**** INFORMATION SHOWN

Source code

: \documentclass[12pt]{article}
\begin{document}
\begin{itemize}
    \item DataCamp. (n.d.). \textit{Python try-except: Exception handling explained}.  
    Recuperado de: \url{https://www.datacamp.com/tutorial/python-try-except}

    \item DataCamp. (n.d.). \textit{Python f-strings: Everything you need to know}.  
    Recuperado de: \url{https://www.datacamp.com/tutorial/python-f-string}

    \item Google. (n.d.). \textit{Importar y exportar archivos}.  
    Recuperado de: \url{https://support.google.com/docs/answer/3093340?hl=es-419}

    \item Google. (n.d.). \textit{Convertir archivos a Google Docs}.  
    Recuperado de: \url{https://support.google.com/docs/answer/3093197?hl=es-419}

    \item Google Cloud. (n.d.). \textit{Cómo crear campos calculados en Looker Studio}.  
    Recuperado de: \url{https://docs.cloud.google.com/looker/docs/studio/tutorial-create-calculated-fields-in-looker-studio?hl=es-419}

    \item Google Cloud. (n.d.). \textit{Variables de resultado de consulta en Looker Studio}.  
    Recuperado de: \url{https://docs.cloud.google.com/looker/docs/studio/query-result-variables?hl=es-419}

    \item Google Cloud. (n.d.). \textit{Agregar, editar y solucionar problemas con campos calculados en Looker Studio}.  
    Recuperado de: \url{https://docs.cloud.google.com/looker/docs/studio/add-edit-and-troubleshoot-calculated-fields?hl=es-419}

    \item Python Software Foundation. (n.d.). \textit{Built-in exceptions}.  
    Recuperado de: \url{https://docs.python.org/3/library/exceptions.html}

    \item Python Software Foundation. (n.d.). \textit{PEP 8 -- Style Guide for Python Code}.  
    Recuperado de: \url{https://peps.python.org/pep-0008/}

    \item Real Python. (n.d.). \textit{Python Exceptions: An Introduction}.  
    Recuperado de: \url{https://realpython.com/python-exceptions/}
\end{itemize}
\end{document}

********

◆ **TO DO**: The task calls for all lines in the entries that hold "Software".

◆ **OUTPUT OF THE TASK**:
    \item Python Software Foundation. (n.d.). \textit{Built-in exceptions}.  
    \item Python Software Foundation. (n.d.). \textit{PEP 8 -- Style Guide for Python Code}.  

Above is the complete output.